June 18, 2019 | By: Katie Pratt
Lexington, Ky.

More than 500 of the state’s most promising young people recently came to the University of Kentucky to polish their leadership skills during the Kentucky 4-H Teen Conference.

Each year, conference participants choose an area of interest to explore further. This area is known as their major. All delegates also participate in a leadership minor. This year’s minor focused on diversity and inclusion and was taught by 4-H youth development agents using curriculum from the Minorities in Agriculture, Natural Resources and Related Sciences.

“In Kentucky 4-H, we really believe there is something for everyone here,” Rachel Noble, extension specialist for 4-H youth development. “We wanted to challenge our members to think outside the box, to think about ways they can include others from diverse backgrounds in 4-H and to be role models to others.”

The minor was made possible through a partnership between Kentucky 4-H and the Office of Diversity in the UK College of Agriculture, Food and Environment.

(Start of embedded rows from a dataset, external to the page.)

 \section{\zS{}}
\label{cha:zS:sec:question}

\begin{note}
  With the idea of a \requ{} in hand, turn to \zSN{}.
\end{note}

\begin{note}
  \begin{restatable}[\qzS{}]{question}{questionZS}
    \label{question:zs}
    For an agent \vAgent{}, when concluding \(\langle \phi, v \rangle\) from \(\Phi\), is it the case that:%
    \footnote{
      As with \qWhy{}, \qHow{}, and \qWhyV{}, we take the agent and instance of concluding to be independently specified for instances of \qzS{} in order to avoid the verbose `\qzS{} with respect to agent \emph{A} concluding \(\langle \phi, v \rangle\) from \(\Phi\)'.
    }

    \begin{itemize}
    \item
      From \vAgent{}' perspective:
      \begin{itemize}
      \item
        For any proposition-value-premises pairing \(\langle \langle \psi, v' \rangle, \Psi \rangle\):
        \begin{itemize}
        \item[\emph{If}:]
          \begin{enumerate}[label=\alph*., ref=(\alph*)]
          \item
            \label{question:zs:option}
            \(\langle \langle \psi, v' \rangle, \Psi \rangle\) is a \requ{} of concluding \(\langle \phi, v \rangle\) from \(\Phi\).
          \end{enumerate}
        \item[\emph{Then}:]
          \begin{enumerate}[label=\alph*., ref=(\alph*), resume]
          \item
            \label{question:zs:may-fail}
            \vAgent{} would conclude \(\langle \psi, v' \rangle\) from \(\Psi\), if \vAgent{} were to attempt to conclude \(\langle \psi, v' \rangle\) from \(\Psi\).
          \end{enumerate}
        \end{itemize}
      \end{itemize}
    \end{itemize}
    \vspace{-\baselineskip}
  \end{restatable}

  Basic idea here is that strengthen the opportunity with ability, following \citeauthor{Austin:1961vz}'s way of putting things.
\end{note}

“We want young people to understand we all have similarities,” said Mia Farrell, interim director of diversity. “This workshop was an opportunity for them to examine their experiences and to share those with their peers who may or may not look like them.”

That is exactly what Clay Comer, a State 4-H Teen Council member from Clark County got out of the minor.

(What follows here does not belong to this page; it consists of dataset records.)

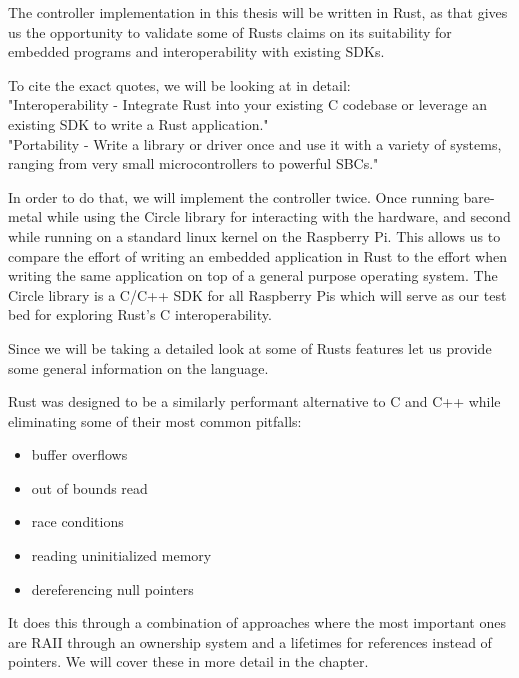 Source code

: The controller implementation in this thesis will be written in Rust,
as that gives us the opportunity to validate some of Rusts claims on its suitability for embedded programs and interoperability with existing SDKs.

To cite the exact quotes, we will be looking at in detail:\\
"Interoperability - Integrate Rust into your existing C codebase or leverage an existing SDK to write a Rust application."\\
"Portability - Write a library or driver once and use it with a variety of systems, ranging from very small microcontrollers to powerful SBCs."\\
\cite{RustEmbeddedSite}

In order to do that, we will implement the controller twice.
Once running bare-metal while using the Circle library for interacting with the hardware,
and second while running on a standard linux kernel on the Raspberry Pi.
This allows us to compare the effort of writing an embedded application in Rust to the effort
when writing the same application on top of a general purpose operating system.
The Circle library is a C/C++ SDK for all Raspberry Pis which will serve as our test bed for exploring Rust's C interoperability.

Since we will be taking a detailed look at some of Rusts features let us provide some general information on the language.

Rust was designed to be a similarly performant alternative to C and C++ while eliminating some of their most common pitfalls:
\begin{itemize}
    \item buffer overflows
    \item out of bounds read
    \item race conditions
    \item reading uninitialized memory
    \item dereferencing null pointers
\end{itemize}

It does this through a combination of approaches where the most important ones are RAII through an ownership system and a lifetimes for references instead of pointers.
We will cover these in more detail in the  chapter.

“This conference helps put you in a situation where you are a little uncomfortable at first, but you learn a whole lot,” Comer said. “It has helped me be more comfortable around people who may seem different at first. I’ve also learned that I’m very lucky, because there are a lot of people in the world who don’t have the advantages that I do.”

Breanna Burkhead is an at-large State 4-H Teen Council member from Garrard County. At-large members help diversify the council and represent an underrepresented audience. Burkhead represents her Native American heritage. In addition to serving on the council, Burkhead also enjoys learning about other cultures and participates in 4-H International Programs, serving as a host for a Japanese 4-H’er last year and traveling to South Korea this year. While diversity is nothing new to her, she gained valuable insight from the training.

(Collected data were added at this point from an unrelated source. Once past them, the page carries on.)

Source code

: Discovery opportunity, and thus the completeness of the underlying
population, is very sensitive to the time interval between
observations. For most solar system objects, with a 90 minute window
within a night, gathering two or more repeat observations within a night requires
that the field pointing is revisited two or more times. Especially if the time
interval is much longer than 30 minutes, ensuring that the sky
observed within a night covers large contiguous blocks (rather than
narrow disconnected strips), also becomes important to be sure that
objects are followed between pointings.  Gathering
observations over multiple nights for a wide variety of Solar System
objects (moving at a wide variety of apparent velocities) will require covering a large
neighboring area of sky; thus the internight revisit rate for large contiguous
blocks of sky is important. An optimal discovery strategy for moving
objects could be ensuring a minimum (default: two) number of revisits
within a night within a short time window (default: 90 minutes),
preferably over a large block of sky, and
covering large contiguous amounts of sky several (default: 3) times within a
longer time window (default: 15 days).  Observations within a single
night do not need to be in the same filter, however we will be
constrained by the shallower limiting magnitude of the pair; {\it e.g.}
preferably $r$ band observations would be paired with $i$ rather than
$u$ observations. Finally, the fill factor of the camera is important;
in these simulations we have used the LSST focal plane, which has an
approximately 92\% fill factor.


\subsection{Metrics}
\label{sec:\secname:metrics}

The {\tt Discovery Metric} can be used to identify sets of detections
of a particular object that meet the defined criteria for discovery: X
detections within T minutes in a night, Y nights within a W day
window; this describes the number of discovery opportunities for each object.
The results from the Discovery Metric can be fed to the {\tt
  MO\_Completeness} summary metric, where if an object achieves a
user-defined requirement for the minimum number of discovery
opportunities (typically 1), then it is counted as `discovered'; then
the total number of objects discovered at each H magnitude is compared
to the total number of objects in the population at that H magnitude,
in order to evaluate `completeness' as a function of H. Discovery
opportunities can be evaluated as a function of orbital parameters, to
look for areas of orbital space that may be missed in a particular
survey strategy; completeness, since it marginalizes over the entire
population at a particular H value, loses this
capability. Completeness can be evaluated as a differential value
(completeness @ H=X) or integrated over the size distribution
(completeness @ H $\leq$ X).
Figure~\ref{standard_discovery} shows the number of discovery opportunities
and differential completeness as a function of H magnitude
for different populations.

“I learned that sometimes we don’t see eye to eye on things,” she said. “This workshop taught me that it’s ok to be different and it’s ok to accept that. Leaders should be able to include everyone and be respectful of their differences.”

As part of the training, leaders from the college’s MANRRS organization spoke to the 4-H’ers about the Jr. MANNRS organization. Currently, 4-H has five Jr. MANRRS clubs throughout the state. Jr. MANRRS helps young people from diverse backgrounds learn about career opportunities in agricultural industries and provides many career preparation skills.

“Through MANRRS, I have learned my purpose and passion of helping others, and I want to take those passions and empower individuals to reach their fullest potential,” said Persia Woodard, vice president of UK MANRRS and a senior merchandising, apparel and textiles major. “I am excited to be here today, because I love working with youth. I believe it is important to be a leader in your community and give back to others, just as my advisor Ms. Antomia Farrell has done for our community and chapter.”